[pypy-dev] Questions for Armin

Sun Jan 19 05:40:33 CET 2003

Hello Armin,

> On Fri, Jan 17, 2003 at 01:08:28PM -0600, Edward K. Ream wrote:
> > 1.  How often and under what circumstances does psyco_compatible get
called?
> >
> > My _guess_ is that it gets called once per every invocation of every
> > "psycotic" function (function optimized by psyco).  Is this correct?
>
> No: psyco_compatible() is only called at compile-time.
[snip]
> Only when a new, not-already-seen type appears does it follow the
> "uncommon_case" branch.  This triggers more compilation, i.e. emission of
more
> machine code...

Many thanks for this most interesting and informative reply.  It clears up a
lot of my questions.  I feel much more free to focus on the big picture.

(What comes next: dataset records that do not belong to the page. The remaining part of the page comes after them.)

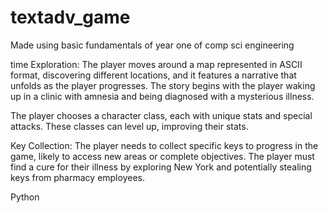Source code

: # textadv_game
Made using basic fundamentals of year one of comp sci engineering

time Exploration: The player moves around a map represented in ASCII format, discovering different locations, and it features a narrative that unfolds as the player progresses. The story begins with the player waking up in a clinic with amnesia and being diagnosed with a mysterious illness.

The player chooses a character class, each with unique stats and special attacks. These classes can level up, improving their stats.

Key Collection: The player needs to collect specific keys to progress in the game, likely to access new areas or complete objectives. The player must find a cure for their illness by exploring New York and potentially stealing keys from pharmacy employees.

Python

> All your comments about Psyco are founded, but you are focusing too much
on
> the "back-end" part...

Yes.  I have been focusing on an "accounting" question: how often does the
compiler run?  If the compiler starts from scratch every time a program is
run, then I gather from your example that the compiler will be called once
for every type of very argument for every executed function _every time the
program runs_.  Perhaps you are assuming that the gains from compiling will
be so large that it doesn't matter how often the compiler runs.

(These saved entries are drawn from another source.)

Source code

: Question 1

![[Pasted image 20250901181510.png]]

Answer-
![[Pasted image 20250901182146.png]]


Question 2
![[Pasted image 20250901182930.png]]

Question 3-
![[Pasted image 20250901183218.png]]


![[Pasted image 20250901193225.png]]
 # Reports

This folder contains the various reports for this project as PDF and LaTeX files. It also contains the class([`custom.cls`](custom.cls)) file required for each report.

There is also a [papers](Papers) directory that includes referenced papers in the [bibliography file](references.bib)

Yesturday I realized that it _doesn't matter_ whether this assumption is
true or not.  Indeed, suppose that we expand the notion of what "byte code"
is to include information generated by the compiler: compiled machine code,
statistics, requests for further optimizations, whatever.  The compiler
could rewrite the byte code in order to avoid work the next time the program
runs.  Now the compiler runs less often: using exactly the same scheme as
before the compiler will run once for every type of very argument for every
executed function _every time the source code changes_.  This means that no
matter how slowly the compiler runs the _amortized_ runtime cost of the
compiler can be made to be asymptotically zero!

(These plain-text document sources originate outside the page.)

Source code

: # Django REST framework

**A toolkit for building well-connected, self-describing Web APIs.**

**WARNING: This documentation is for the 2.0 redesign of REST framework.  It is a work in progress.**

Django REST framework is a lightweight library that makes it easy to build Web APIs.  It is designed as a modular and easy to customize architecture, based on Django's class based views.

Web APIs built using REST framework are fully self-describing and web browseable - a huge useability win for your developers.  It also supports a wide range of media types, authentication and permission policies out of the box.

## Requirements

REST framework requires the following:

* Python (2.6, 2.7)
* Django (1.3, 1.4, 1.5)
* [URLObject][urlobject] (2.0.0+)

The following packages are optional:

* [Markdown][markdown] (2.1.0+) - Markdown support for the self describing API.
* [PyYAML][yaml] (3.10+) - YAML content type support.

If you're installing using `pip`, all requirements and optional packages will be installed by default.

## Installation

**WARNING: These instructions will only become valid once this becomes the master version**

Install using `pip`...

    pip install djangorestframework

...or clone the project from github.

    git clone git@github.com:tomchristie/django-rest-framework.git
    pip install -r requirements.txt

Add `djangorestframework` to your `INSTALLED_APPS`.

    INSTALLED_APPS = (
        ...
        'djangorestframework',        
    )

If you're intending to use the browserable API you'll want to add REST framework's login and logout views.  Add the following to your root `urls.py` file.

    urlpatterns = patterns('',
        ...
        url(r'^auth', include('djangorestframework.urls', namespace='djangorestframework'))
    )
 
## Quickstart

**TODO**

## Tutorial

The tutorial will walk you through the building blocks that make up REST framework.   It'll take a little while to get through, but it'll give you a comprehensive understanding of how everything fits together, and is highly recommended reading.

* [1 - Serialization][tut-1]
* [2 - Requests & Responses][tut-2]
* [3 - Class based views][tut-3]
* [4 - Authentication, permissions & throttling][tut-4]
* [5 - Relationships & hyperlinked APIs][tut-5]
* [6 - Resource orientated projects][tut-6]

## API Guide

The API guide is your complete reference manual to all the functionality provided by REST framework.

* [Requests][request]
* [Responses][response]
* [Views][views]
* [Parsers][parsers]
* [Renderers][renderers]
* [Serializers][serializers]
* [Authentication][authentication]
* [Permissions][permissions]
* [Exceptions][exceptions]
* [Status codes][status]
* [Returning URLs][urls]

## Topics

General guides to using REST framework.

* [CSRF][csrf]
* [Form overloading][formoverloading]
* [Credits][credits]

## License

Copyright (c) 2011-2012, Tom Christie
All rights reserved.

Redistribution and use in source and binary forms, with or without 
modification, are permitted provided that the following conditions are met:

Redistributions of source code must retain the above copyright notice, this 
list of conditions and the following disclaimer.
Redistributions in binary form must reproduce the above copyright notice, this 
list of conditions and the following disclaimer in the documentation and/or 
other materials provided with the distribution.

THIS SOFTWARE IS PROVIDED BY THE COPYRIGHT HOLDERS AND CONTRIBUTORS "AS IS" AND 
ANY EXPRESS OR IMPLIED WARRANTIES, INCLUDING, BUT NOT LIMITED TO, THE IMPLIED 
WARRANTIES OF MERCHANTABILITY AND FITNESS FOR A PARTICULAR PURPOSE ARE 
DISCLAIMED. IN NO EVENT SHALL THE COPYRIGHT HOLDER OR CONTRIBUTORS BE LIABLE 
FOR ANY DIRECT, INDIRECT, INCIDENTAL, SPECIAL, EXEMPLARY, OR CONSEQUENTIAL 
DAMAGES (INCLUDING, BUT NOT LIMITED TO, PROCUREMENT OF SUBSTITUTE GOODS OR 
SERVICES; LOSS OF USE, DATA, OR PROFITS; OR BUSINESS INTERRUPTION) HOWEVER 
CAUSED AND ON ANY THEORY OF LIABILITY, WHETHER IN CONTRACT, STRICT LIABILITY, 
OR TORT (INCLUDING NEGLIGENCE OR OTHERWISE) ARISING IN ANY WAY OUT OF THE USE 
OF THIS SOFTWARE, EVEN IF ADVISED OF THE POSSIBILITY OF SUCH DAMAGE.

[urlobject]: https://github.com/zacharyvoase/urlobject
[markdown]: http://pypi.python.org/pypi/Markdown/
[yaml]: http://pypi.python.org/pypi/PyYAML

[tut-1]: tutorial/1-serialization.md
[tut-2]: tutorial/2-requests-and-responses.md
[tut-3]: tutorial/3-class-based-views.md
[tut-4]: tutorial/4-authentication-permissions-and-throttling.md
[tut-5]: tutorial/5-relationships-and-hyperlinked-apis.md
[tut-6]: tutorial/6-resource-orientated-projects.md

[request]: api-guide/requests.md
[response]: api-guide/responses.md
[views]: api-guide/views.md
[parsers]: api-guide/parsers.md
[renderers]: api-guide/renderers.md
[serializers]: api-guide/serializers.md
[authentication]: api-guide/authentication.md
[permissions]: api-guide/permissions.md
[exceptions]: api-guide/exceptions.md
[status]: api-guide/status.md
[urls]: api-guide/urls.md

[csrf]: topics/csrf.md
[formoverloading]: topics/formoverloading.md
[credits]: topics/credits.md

This is an important theoretical result: the project can never fail due to
the cost of compilation.  This result might also allow us to expand our
notion of what is possible in the implementation.  You are free to consider
any kind of algorithm at all, no matter how expansive.  For instance, there
was some discussion on another thread of a minimal VM for portability.
Maybe that vm could be the intermediate code list of gcc?  If compilation
speed isn't important, the "compiler" would simply be the front end for gcc.
We would only need to modify the actual emitters in gcc to output to the
"byte code".  We get all the good work of the gcc code generators for free.
Retargeting psyco would be trivial.

These are not proposals for implementation, and certainly not requests that
you modify what you are planning to do in any way.  Rather, they are "safety
proofs" that we need not be concerned about compilation speed _at all_,
provided that you (or rather Guido) is willing to expand the notion of the
"byte code".  This could be done whenever convenient, or never.  The point
is that my worries about the cost of compilation were unfounded.
Compilation cost can never be a "gotcha"; a pressure-relief value is always
available.  Perhaps this has always been obvious to you; it wasn't at all
clear to me until yesterday.

Edward